# What you have to do
Emit an exact copy of the lines running from the start of the records to the line containing "- Integer和AtomicInteger区别", both included.

[Data supplied]

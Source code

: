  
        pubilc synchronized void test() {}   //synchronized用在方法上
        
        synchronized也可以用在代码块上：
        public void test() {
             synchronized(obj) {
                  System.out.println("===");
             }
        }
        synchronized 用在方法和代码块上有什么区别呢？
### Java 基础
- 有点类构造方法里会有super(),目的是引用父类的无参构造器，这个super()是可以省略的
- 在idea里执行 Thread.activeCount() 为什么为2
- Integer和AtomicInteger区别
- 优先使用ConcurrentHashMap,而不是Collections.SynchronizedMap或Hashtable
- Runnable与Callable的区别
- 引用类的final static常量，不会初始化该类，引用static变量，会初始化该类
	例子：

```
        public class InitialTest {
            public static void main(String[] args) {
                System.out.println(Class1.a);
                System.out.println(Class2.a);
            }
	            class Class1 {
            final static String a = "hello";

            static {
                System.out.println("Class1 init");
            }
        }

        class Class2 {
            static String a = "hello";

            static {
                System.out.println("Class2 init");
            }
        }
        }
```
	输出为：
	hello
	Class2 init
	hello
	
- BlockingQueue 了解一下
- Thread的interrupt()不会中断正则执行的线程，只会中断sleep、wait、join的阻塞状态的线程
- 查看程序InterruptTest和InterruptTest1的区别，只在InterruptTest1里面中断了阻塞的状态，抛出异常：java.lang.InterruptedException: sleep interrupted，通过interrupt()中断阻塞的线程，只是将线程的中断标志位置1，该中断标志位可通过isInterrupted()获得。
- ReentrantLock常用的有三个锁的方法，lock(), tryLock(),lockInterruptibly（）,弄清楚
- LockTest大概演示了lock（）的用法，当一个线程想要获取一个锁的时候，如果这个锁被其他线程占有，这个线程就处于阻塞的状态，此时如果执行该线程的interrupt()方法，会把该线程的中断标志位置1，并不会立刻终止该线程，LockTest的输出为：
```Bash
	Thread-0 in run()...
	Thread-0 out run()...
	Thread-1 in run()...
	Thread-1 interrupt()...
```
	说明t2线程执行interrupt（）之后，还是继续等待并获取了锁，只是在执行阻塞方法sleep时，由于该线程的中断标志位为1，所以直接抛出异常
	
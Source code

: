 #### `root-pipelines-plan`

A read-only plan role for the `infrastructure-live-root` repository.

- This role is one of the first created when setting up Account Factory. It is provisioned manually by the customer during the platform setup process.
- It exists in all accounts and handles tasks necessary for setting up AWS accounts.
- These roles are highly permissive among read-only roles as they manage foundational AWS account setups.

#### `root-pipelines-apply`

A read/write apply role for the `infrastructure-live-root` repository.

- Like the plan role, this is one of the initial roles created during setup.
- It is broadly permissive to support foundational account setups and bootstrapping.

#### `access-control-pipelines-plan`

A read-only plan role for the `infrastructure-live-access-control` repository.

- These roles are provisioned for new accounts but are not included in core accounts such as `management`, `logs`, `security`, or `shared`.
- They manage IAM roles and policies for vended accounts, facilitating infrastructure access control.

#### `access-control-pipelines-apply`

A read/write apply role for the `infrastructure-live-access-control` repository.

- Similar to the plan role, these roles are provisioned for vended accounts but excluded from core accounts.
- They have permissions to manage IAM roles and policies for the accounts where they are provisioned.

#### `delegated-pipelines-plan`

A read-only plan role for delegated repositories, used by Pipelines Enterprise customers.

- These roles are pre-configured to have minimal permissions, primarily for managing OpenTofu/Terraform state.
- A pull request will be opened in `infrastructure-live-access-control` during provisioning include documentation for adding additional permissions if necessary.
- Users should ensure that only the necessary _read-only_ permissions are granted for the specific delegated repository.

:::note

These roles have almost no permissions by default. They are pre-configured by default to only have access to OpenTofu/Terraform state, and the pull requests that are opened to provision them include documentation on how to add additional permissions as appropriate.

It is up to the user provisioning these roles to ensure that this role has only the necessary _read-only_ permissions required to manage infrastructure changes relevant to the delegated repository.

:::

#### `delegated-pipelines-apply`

[/Data supplied]

# Response
Source code

:  
        pubilc synchronized void test() {}   //synchronized用在方法上
        
        synchronized也可以用在代码块上：
        public void test() {
             synchronized(obj) {
                  System.out.println("===");
             }
        }
        synchronized 用在方法和代码块上有什么区别呢？
### Java 基础
- 有点类构造方法里会有super(),目的是引用父类的无参构造器，这个super()是可以省略的
- 在idea里执行 Thread.activeCount() 为什么为2
- Integer和AtomicInteger区别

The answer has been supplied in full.